(Data for analysis Opens)

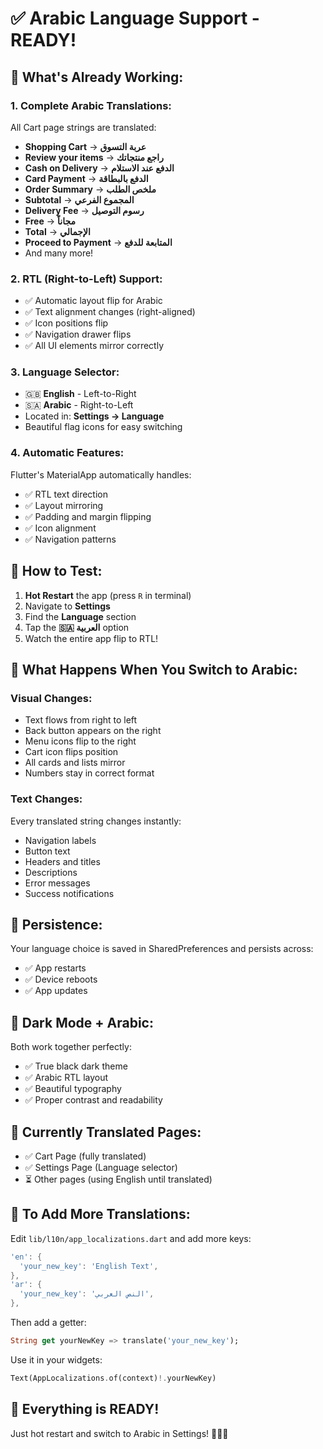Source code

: # ✅ Arabic Language Support - READY!

## 🎉 What's Already Working:

### 1. **Complete Arabic Translations:**
All Cart page strings are translated:
- **Shopping Cart** → **عربة التسوق**
- **Review your items** → **راجع منتجاتك**
- **Cash on Delivery** → **الدفع عند الاستلام**
- **Card Payment** → **الدفع بالبطاقة**
- **Order Summary** → **ملخص الطلب**
- **Subtotal** → **المجموع الفرعي**
- **Delivery Fee** → **رسوم التوصيل**
- **Free** → **مجاناً**
- **Total** → **الإجمالي**
- **Proceed to Payment** → **المتابعة للدفع**
- And many more!

### 2. **RTL (Right-to-Left) Support:**
- ✅ Automatic layout flip for Arabic
- ✅ Text alignment changes (right-aligned)
- ✅ Icon positions flip
- ✅ Navigation drawer flips
- ✅ All UI elements mirror correctly

### 3. **Language Selector:**
- 🇬🇧 **English** - Left-to-Right
- 🇸🇦 **Arabic** - Right-to-Left
- Located in: **Settings → Language**
- Beautiful flag icons for easy switching

### 4. **Automatic Features:**
Flutter's MaterialApp automatically handles:
- ✅ RTL text direction
- ✅ Layout mirroring
- ✅ Padding and margin flipping
- ✅ Icon alignment
- ✅ Navigation patterns

## 📱 How to Test:

1. **Hot Restart** the app (press `R` in terminal)
2. Navigate to **Settings**
3. Find the **Language** section
4. Tap the **🇸🇦 العربية** option
5. Watch the entire app flip to RTL!

## 🌟 What Happens When You Switch to Arabic:

### **Visual Changes:**
- Text flows from right to left
- Back button appears on the right
- Menu icons flip to the right
- Cart icon flips position
- All cards and lists mirror
- Numbers stay in correct format

### **Text Changes:**
Every translated string changes instantly:
- Navigation labels
- Button text
- Headers and titles
- Descriptions
- Error messages
- Success notifications

## 🔄 Persistence:
Your language choice is saved in SharedPreferences and persists across:
- ✅ App restarts
- ✅ Device reboots
- ✅ App updates

## 🎨 Dark Mode + Arabic:
Both work together perfectly:
- ✅ True black dark theme
- ✅ Arabic RTL layout
- ✅ Beautiful typography
- ✅ Proper contrast and readability

## 📝 Currently Translated Pages:
- ✅ Cart Page (fully translated)
- ✅ Settings Page (Language selector)
- ⏳ Other pages (using English until translated)

## 🚀 To Add More Translations:
Edit `lib/l10n/app_localizations.dart` and add more keys:

```dart
'en': {
  'your_new_key': 'English Text',
},
'ar': {
  'your_new_key': 'النص العربي',
},
```

Then add a getter:
```dart
String get yourNewKey => translate('your_new_key');
```

Use it in your widgets:
```dart
Text(AppLocalizations.of(context)!.yourNewKey)
```

## 🎯 Everything is READY!
Just hot restart and switch to Arabic in Settings! 🚀🇸🇦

(Data for analysis Closes)

▸ Your task: Retype only the stretch of lines above starting at the one with "- **Total** → **الإجمالي**" and stopping at the one with "- Located in: **Settings → Language**", exactly as written, with both kept.

▸ Exercise output:
- **Total** → **الإجمالي**
- **Proceed to Payment** → **المتابعة للدفع**
- And many more!

### 2. **RTL (Right-to-Left) Support:**
- ✅ Automatic layout flip for Arabic
- ✅ Text alignment changes (right-aligned)
- ✅ Icon positions flip
- ✅ Navigation drawer flips
- ✅ All UI elements mirror correctly

### 3. **Language Selector:**
- 🇬🇧 **English** - Left-to-Right
- 🇸🇦 **Arabic** - Right-to-Left
- Located in: **Settings → Language**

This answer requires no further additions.